The governor’s plan to cut 5 cents from the state’s 23.5-cents-per-gallon excise tax would be eliminated, with supporters saying that part of O’Malley’s plan presented complexities for funding formulas.
“I think it has the benefit of simplicity, and it has the benefit, I think, of phasing in a little more gently in the opening years,” said Delegate Kumar Barve, D-Montgomery County.
The House panel’s changes also affect what would happen to a provision of the bill, if Congress fails to enact legislation to allow states to collect a sales tax on Internet sales.
Under O’Malley’s proposal, the state would have been able to increase the sales tax another 2 percentage points from 4 percent to 6 percent, if Congress fails to enact the Internet sales tax measure by 2015. Under the changes made by the House, the 3 percent sales tax would jump to 4 percent in January 2016 and 5 percent in July 2016.

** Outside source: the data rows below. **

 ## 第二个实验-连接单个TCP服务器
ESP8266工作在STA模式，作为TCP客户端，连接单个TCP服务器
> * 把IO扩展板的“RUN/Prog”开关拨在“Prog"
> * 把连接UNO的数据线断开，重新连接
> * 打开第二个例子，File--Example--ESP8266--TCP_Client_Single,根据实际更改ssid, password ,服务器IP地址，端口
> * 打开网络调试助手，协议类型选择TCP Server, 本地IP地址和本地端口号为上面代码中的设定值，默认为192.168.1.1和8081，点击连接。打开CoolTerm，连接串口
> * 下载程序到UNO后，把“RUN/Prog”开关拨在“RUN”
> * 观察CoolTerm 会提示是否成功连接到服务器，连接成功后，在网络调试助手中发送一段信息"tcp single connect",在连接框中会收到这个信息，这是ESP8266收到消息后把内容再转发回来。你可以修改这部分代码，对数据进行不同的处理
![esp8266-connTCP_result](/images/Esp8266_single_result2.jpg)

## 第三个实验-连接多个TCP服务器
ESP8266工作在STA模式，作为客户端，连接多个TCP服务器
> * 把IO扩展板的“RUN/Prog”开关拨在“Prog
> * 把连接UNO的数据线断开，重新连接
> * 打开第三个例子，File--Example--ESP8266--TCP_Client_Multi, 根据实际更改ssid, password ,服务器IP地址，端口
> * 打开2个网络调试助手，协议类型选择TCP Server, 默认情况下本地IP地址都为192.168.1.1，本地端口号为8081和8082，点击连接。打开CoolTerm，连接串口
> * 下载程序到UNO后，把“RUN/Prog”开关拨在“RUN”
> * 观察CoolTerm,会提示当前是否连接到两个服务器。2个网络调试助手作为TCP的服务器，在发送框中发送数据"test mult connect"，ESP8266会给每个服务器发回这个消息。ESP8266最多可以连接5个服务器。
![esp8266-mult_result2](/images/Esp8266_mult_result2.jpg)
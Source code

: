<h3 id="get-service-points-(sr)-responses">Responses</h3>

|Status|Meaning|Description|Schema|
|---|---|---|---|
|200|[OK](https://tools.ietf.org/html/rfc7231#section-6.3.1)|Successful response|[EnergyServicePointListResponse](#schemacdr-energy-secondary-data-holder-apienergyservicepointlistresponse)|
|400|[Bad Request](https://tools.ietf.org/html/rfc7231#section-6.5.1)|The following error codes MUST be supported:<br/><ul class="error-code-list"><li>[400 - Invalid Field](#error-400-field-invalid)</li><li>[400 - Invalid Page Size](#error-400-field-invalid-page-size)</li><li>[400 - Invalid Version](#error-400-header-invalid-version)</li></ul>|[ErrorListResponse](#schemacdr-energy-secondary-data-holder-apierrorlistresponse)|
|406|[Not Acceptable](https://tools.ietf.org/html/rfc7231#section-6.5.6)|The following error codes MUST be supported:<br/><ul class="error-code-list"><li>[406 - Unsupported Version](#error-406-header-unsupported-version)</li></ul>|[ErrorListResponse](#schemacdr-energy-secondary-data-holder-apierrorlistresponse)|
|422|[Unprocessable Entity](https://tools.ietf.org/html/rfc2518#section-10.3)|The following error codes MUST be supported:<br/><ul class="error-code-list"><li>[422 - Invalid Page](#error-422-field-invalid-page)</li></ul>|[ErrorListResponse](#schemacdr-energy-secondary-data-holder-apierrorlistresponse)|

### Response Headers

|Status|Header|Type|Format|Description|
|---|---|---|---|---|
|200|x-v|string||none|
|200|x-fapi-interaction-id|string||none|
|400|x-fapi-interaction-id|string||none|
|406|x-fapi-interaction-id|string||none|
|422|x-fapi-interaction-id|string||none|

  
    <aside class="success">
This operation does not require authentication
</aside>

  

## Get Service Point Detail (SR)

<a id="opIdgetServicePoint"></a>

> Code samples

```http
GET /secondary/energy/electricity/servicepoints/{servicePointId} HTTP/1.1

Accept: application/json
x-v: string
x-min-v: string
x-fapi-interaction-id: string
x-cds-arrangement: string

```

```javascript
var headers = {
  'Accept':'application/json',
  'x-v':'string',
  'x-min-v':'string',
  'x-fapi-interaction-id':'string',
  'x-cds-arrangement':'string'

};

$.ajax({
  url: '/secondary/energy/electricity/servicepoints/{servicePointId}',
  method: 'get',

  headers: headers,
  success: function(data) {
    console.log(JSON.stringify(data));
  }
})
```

Supporters say Maryland hasn’t raised the state’s 23.5-cents-per-gallon-gas tax since 1992. They say Maryland needs to keep its transportation network competitive with neighboring Virginia, which approved a transportation revenue package this year.
“If we do not pass this bill we will not be economically competitive with Virginia,” said Delegate Eric Luedtke, D-Montgomery. “It won’t happen.”
Opponents say the state has mismanaged transportation money in recent years to fill other budget holes.
“I just think that we’re making our constituents now pay for poor management over the last several years,” Delegate Ron George, R-Anne Arundel, said. I do want to get there. I don’t think that this is now the time to do it.”